Experimental Jev Integration in AI SDK for Python

On October 2, 2026, the Python development team at Vercel announced an update to the AI SDK for Python, officially introducing support for the Jev model via an experimental evaluate() API. Rather than generating free-form text like conventional large language models, Jev functions as a universal classifier that accepts input data alongside multiple-choice questions to return structured JSON outputs with corresponding confidence scores.

According to Vercel, developers can install the package using the uv tool via uv add ai and configure the AI_GATEWAY_API_KEY environment variable. The Jev programming interface is designed around the evaluate() function, which accepts state data formatted as strings or JSON along with three primary question types: - ChoiceQuestion: Selects a single option from a set of choices. - ScoreQuestion: Evaluates inputs along a defined rating scale. - NoulQuestion: Estimates the probability that a given proposition is true.

This architecture leverages pretrained large language model weights while directing the outputs into structured classification formats, effectively lowering latency and operational costs for scoped decision-making tasks.

Real-World Benchmarks and Evaluation

To assess Jev's practical performance, Vercel engineers conducted two benchmark experiments: - Python REPL Input Disambiguation: When tasked with distinguishing between Python code and natural English within a REPL environment, Jev outperformed custom-trained classification models.
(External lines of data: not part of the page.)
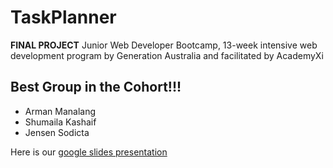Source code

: # TaskPlanner
**FINAL PROJECT** 
Junior Web Developer Bootcamp, 13-week intensive web development program by Generation Australia and facilitated by AcademyXi

## Best Group in the Cohort!!!
- Arman Manalang
- Shumaila Kashaif
- Jensen Sodicta

Here is our [google slides presentation](https://docs.google.com/presentation/d/19P-dh15CzTFOilVGbNdDoAAHOcnvXcTMy18kU5X_wBU/edit?usp=sharing)
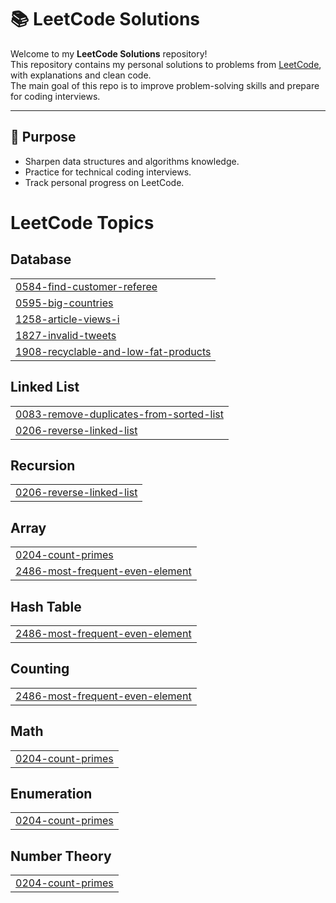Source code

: # 📚 LeetCode Solutions

Welcome to my **LeetCode Solutions** repository!  
This repository contains my personal solutions to problems from [LeetCode](https://leetcode.com/), with explanations and clean code.  
The main goal of this repo is to improve problem-solving skills and prepare for coding interviews.

---

## 🚀 Purpose
- Sharpen data structures and algorithms knowledge.
- Practice for technical coding interviews.
- Track personal progress on LeetCode.

<!---LeetCode Topics Start-->
# LeetCode Topics
## Database
|  |
| ------- |
| [0584-find-customer-referee](https://github.com/elangovanshadow/Leetcode_solutions/tree/master/0584-find-customer-referee) |
| [0595-big-countries](https://github.com/elangovanshadow/Leetcode_solutions/tree/master/0595-big-countries) |
| [1258-article-views-i](https://github.com/elangovanshadow/Leetcode_solutions/tree/master/1258-article-views-i) |
| [1827-invalid-tweets](https://github.com/elangovanshadow/Leetcode_solutions/tree/master/1827-invalid-tweets) |
| [1908-recyclable-and-low-fat-products](https://github.com/elangovanshadow/Leetcode_solutions/tree/master/1908-recyclable-and-low-fat-products) |
## Linked List
|  |
| ------- |
| [0083-remove-duplicates-from-sorted-list](https://github.com/elangovanshadow/Leetcode_solutions/tree/master/0083-remove-duplicates-from-sorted-list) |
| [0206-reverse-linked-list](https://github.com/elangovanshadow/Leetcode_solutions/tree/master/0206-reverse-linked-list) |
## Recursion
|  |
| ------- |
| [0206-reverse-linked-list](https://github.com/elangovanshadow/Leetcode_solutions/tree/master/0206-reverse-linked-list) |
## Array
|  |
| ------- |
| [0204-count-primes](https://github.com/elangovanshadow/Leetcode_solutions/tree/master/0204-count-primes) |
| [2486-most-frequent-even-element](https://github.com/elangovanshadow/Leetcode_solutions/tree/master/2486-most-frequent-even-element) |
## Hash Table
|  |
| ------- |
| [2486-most-frequent-even-element](https://github.com/elangovanshadow/Leetcode_solutions/tree/master/2486-most-frequent-even-element) |
## Counting
|  |
| ------- |
| [2486-most-frequent-even-element](https://github.com/elangovanshadow/Leetcode_solutions/tree/master/2486-most-frequent-even-element) |
## Math
|  |
| ------- |
| [0204-count-primes](https://github.com/elangovanshadow/Leetcode_solutions/tree/master/0204-count-primes) |
## Enumeration
|  |
| ------- |
| [0204-count-primes](https://github.com/elangovanshadow/Leetcode_solutions/tree/master/0204-count-primes) |
## Number Theory
|  |
| ------- |
| [0204-count-primes](https://github.com/elangovanshadow/Leetcode_solutions/tree/master/0204-count-primes) |
<!---LeetCode Topics End-->
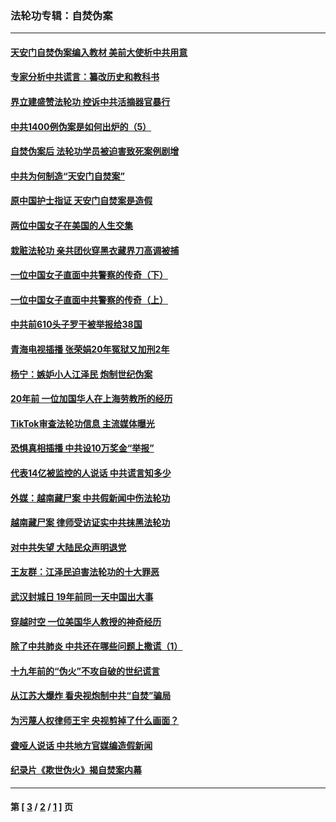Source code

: ### 法轮功专辑：自焚伪案
---
#### [天安门自焚伪案编入教材 美前大使析中共用意](../../pages/nf5562/n13791932.md?09180430) 
#### [专家分析中共谎言：纂改历史和教科书](../../pages/nf5562/n13781542.md?09180430) 
#### [界立建盛赞法轮功 控诉中共活摘器官暴行](../../pages/nf5562/n13781971.md?09180430) 
#### [中共1400例伪案是如何出炉的（5）](../../pages/nf5562/n13226831.md?09180430) 
#### [自焚伪案后 法轮功学员被迫害致死案例剧增](../../pages/nf5562/n13190600.md?09180430) 
#### [中共为何制造“天安门自焚案”](../../pages/nf5562/n13183270.md?09180430) 
#### [原中国护士指证 天安门自焚案是造假](../../pages/nf5562/n13172289.md?09180430) 
#### [两位中国女子在美国的人生交集](../../pages/nf5562/n13156138.md?09180430) 
#### [栽赃法轮功 亲共团伙穿黑衣藏界刀高调被捕](../../pages/nf5562/n13073780.md?09180430) 
#### [一位中国女子直面中共警察的传奇（下）](../../pages/nf5562/n12989706.md?09180430) 
#### [一位中国女子直面中共警察的传奇（上）](../../pages/nf5562/n12985072.md?09180430) 
#### [中共前610头子罗干被举报给38国](../../pages/nf5562/n12975419.md?09180430) 
#### [青海电视插播 张荣娟20年冤狱又加刑2年](../../pages/nf5562/n12738166.md?09180430) 
#### [杨宁：嫉妒小人江泽民 炮制世纪伪案](../../pages/nf5562/n12724108.md?09180430) 
#### [20年前 一位加国华人在上海劳教所的经历](../../pages/nf5562/n12707932.md?09180430) 
#### [TikTok审查法轮功信息 主流媒体曝光](../../pages/nf5562/n12362336.md?09180430) 
#### [恐惧真相插播 中共设10万奖金“举报”](../../pages/nf5562/n12306396.md?09180430) 
#### [代表14亿被监控的人说话 中共谎言知多少](../../pages/nf5562/n12297484.md?09180430) 
#### [外媒：越南藏尸案 中共假新闻中伤法轮功](../../pages/nf5562/n12264411.md?09180430) 
#### [越南藏尸案 律师受访证实中共抹黑法轮功](../../pages/nf5562/n12261878.md?09180430) 
#### [对中共失望 大陆民众声明退党](../../pages/nf5562/n12187315.md?09180430) 
#### [王友群：江泽民迫害法轮功的十大罪恶](../../pages/nf5562/n12169074.md?09180430) 
#### [武汉封城日 19年前同一天中国出大事](../../pages/nf5562/n12150901.md?09180430) 
#### [穿越时空  一位美国华人教授的神奇经历](../../pages/nf5562/n12097460.md?09180430) 
#### [除了中共肺炎 中共还在哪些问题上撒谎（1）](../../pages/nf5562/n11955770.md?09180430) 
#### [十九年前的“伪火”不攻自破的世纪谎言](../../pages/nf5562/n11813238.md?09180430) 
#### [从江苏大爆炸 看央视炮制中共“自焚”骗局](../../pages/nf5562/n11140275.md?09180430) 
#### [为污蔑人权律师王宇 央视剪掉了什么画面？](../../pages/nf5562/n11130142.md?09180430) 
#### [聋哑人说话 中共地方官媒编造假新闻](../../pages/nf5562/n11006067.md?09180430) 
#### [纪录片《欺世伪火》揭自焚案内幕](../../pages/nf5562/n11002664.md?09180430) 

---
#### 第 [ [3](./3.md?09180430) / [2](./2.md?09180430) / [1](./1.md?09180430) ] 页
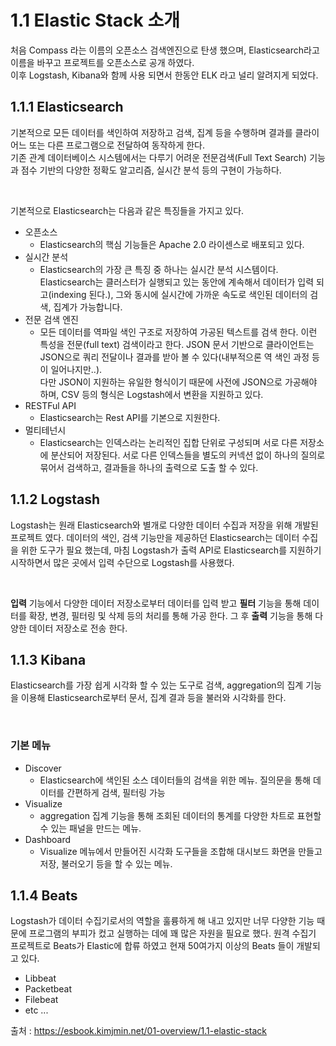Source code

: # 1.1 Elastic Stack 소개
처음 Compass 라는 이름의 오픈소스 검색엔진으로 탄생 했으며, Elasticsearch라고 이름을 바꾸고 프로젝트를 오픈소스로 공개 하였다.<br>
이후 Logstash, Kibana와 함께 사용 되면서 한동안 ELK 라고 널리 알려지게 되었다.

## 1.1.1 Elasticsearch
기본적으로 모든 데이터를 색인하여 저장하고 검색, 집계 등을 수행하며 결과를 클라이어느 또는 다른 프로그램으로 전달하여 동작하게 한다. <br>
기존 관계 데이터베이스 시스템에서는 다루기 어려운 전문검색(Full Text Search) 기능과 점수 기반의 다양한 정확도 알고리즘, 실시간 분석 등의 구현이 가능하다. 

<br>

기본적으로 Elasticsearch는 다음과 같은 특징들을 가지고 있다.
- 오픈소스
    - Elasticsearch의 핵심 기능들은 Apache 2.0 라이센스로 배포되고 있다.
- 실시간 분석
    - Elasticsearch의 가장 큰 특징 중 하나는 실시간 분석 시스템이다. Elasticsearch는 클러스터가 실행되고 있는 동안에 계속해서 데이터가 입력 되고(indexing 된다.), 그와 동시에 실시간에 가까운 속도로 색인된 데이터의 검색, 집계가 가능합니다.
- 전문 검색 엔진
    - 모든 데이터를 역파일 색인 구조로 저장하여 가공된 텍스트를 검색 한다. 이런 특성을 전문(full text) 검색이라고 한다. JSON 문서 기반으로 클라이언트는 JSON으로 쿼리 전달이나 결과를 받아 볼 수 있다(내부적으론 역 색인 과정 등이 일어나지만..).<br>
    다만 JSON이 지원하는 유일한 형식이기 때문에 사전에 JSON으로 가공해야 하며, CSV 등의 형식은 Logstash에서 변환을 지원하고 있다.
- RESTFul API
    - Elasticsearch는 Rest API를 기본으로 지원한다.
- 멀티테넌시
    - Elasticsearch는 인덱스라는 논리적인 집합 단위로 구성되며 서로 다른 저장소에 분산되어 저장된다. 서로 다른 인덱스들을 별도의 커넥션 없이 하나의 질의로 묶어서 검색하고, 결과들을 하나의 출력으로 도출 할 수 있다.

## 1.1.2 Logstash
Logstash는 원래 Elasticsearch와 별개로 다양한 데이터 수집과 저장을 위해 개발된 프로젝트 였다. 데이터의 색인, 검색 기능만을 제공하던 Elasticsearch는 데이터 수집을 위한 도구가 필요 했는데, 마침 Logstash가 출력 API로 Elasticsearch를 지원하기 시작하면서 많은 곳에서 입력 수단으로 Logstash를 사용했다.

<br>

**입력** 기능에서 다양한 데이터 저장소로부터 데이터를 입력 받고 **필터** 기능을 통해 데이터를 확장, 변경, 필터링 및 삭제 등의 처리를 통해 가공 한다. 그 후 **출력** 기능을 통해 다양한 데이터 저장소로 전송 한다.

## 1.1.3 Kibana
Elasticsearch를 가장 쉽게 시각화 할 수 있는 도구로 검색, aggregation의 집계 기능을 이용해 Elasticsearch로부터 문서, 집계 결과 등을 불러와 시각화를 한다.

<br>

### 기본 메뉴
- Discover
    - Elasticsearch에 색인된 소스 데이터들의 검색을 위한 메뉴. 질의문을 통해 데이터를 간편하게 검색, 필터링 가능
- Visualize
    - aggregation 집계 기능을 통해 조회된 데이터의 통계를 다양한 차트로 표현할 수 있는 패널을 만드는 메뉴.
- Dashboard
    - Visualize 메뉴에서 만들어진 시각화 도구들을 조합해 대시보드 화면을 만들고 저장, 불러오기 등을 할 수 있는 메뉴.

## 1.1.4 Beats
Logstash가 데이터 수집기로서의 역할을 훌륭하게 해 내고 있지만 너무 다양한 기능 때문에 프로그램의 부피가 컸고 실행하는 데에 꽤 많은 자원을 필요로 했다. 원격 수집기 프로젝트로 Beats가 Elastic에 합류 하였고 현재 50여가지 이상의 Beats 들이 개발되고 있다.

- Libbeat
- Packetbeat
- Filebeat
- etc ...

출처 : https://esbook.kimjmin.net/01-overview/1.1-elastic-stack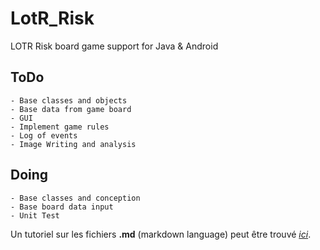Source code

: LotR_Risk
=========

LOTR Risk board game support for Java &amp; Android

ToDo
----
    - Base classes and objects
    - Base data from game board
    - GUI
    - Implement game rules
    - Log of events
    - Image Writing and analysis

Doing
-----
    - Base classes and conception
    - Base board data input
    - Unit Test


Un tutoriel sur les fichiers **.md** (markdown language) peut être trouvé *_[ici](http://www.daringfireball.net/projects/markdown/basics)_*.
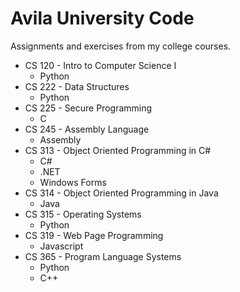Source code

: # Avila University Code

Assignments and exercises from my college courses.

- CS 120 - Intro to Computer Science I
  - Python
- CS 222 - Data Structures
  - Python
- CS 225 - Secure Programming
  - C
- CS 245 - Assembly Language
  - Assembly
- CS 313 - Object Oriented Programming in C#
  - C#
  - .NET
  - Windows Forms
- CS 314 - Object Oriented Programming in Java
  - Java
- CS 315 - Operating Systems
  - Python
- CS 319 - Web Page Programming
  - Javascript
- CS 365 - Program Language Systems
  - Python
  - C++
However, it still exhibited edge-case errors with incomplete expressions, such as misidentifying the incomplete string 'what\'s' + ' up as English. - AST-Based Code Generation: In the second experiment, Vercel paired GPT-5.6 for high-level planning with Jev to select individual Abstract Syntax Tree (AST) nodes to construct Python code. While the approach produced syntactically correct code, it frequently failed to implement the correct business logic.

The complete sample code for the AST experiment has been released by Vercel Labs on GitHub for independent community evaluation.